Prime Minister John Key is sticking by Education Minister Hekia Parata for now, but it will be startling if he does not use the reshuffle caused by the appointment of Primary Industries Minister David Carter to the vacant Speaker's chair to appoint a new education minister.
Ms Longstone has presided over the worst year for a major ministry since Christine Rankin crashed Work and Income NZ on to the rocks of public opinion in 1999. Under Ms Longstone's stewardship, the ministry has stumbled from cock-up to cock-up to cock-up.
A planned increase in class sizes has had to be abandoned because of the public backlash against it. Plans to merge, close and restructure Christchurch schools in the wake of the Christchurch earthquakes are in disarray for the same reason. A judge has ruled the planned closure of a residential school for girls with special needs unlawful and, four months after the introduction of the new Novopay pay system, school staff are still being under- and over-paid.
However, Ms Longstone's has not been the only hand on the tiller. She has been ably assisted by the minister with whom her relationship has become so strained that State Services Commissioner Iain Rennie had no choice but to negotiate Ms Longstone's departure.
With the possible exception of the Novopay debacle - a legacy of the last Labour government - the common theme in each of the ministry's cock-ups has been that they have been avoidable.
There have been other common themes too - a lack of attention to detail, a lack of foresight, and a lack of familiarity with the sector.

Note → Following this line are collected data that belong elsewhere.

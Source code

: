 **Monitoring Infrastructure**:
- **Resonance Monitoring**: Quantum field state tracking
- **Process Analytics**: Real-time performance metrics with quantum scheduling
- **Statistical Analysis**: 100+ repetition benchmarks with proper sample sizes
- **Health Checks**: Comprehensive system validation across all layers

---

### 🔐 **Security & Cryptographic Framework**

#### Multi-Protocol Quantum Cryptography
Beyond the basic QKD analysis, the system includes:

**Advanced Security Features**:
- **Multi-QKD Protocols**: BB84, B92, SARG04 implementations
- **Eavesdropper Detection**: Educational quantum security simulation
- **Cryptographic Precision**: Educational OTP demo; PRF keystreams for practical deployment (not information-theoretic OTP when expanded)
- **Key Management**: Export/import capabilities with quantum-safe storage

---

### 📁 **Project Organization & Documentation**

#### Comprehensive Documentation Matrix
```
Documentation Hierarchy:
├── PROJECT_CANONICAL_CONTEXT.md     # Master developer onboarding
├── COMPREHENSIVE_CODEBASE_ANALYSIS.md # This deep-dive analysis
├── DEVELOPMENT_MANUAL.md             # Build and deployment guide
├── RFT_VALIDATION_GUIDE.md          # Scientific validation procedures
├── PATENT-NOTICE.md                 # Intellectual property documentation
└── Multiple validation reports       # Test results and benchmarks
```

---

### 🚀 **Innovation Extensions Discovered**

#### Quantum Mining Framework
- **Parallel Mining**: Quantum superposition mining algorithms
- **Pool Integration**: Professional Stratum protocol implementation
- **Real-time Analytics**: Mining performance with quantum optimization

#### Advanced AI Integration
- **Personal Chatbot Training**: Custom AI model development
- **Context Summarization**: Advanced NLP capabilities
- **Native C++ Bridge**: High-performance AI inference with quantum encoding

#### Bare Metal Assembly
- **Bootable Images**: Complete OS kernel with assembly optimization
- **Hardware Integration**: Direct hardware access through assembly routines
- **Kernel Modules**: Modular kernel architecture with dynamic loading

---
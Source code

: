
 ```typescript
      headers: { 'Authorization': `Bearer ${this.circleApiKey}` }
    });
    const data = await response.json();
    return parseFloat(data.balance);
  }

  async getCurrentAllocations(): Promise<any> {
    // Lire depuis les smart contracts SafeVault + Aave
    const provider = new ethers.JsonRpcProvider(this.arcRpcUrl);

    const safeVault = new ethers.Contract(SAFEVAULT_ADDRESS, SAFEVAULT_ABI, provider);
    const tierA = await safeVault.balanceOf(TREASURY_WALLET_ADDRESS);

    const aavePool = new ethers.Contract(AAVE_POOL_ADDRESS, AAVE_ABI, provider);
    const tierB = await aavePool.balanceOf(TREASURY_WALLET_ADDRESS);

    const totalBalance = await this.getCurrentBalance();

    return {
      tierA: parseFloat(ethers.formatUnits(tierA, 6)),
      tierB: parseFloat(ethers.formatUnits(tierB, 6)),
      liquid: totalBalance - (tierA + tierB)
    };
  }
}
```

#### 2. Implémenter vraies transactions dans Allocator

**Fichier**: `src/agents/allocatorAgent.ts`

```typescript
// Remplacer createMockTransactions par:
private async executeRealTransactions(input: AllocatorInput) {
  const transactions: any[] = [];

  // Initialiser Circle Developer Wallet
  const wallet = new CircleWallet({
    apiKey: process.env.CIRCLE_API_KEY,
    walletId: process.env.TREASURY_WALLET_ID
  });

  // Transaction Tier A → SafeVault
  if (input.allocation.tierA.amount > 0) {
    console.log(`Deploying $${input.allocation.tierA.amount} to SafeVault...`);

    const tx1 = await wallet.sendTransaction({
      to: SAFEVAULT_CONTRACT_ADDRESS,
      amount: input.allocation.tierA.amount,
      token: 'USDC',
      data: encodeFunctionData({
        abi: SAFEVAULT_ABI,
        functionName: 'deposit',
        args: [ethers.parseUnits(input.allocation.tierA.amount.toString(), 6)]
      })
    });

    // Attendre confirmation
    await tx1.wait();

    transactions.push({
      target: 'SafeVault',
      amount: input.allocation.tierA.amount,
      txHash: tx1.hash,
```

A case can be made for modestly increasing class sizes to lift the standard of teaching, but before abandoning the conventional wisdom that smaller classes equate to better education, that case needs to be made. The decline in Christchurch's population was always going to result in some schools closing and others having to merge, but rather than leaving the details to bureaucrats in Wellington, the ministry should have co-opted Christchurch principals and school boards into the process.
And the minister should not have needed a judge to tell her that relocating vulnerable girls to a residential school for special-needs boys in Christchurch would put them at increased risk of sexual and physical abuse.
The Education Ministry is one of the biggest and most important government departments. It has an annual budget of $12 billion. In its hands rests the future of children and the country itself.
This Government is rightly demanding excellence from teachers. It should be delivering the same itself but it has failed to do so. Ms Parata, who has a reputation for ignoring advice, cannot duck responsibility for her share in the debacle.
The prime minister should act to restore public confidence in the education system.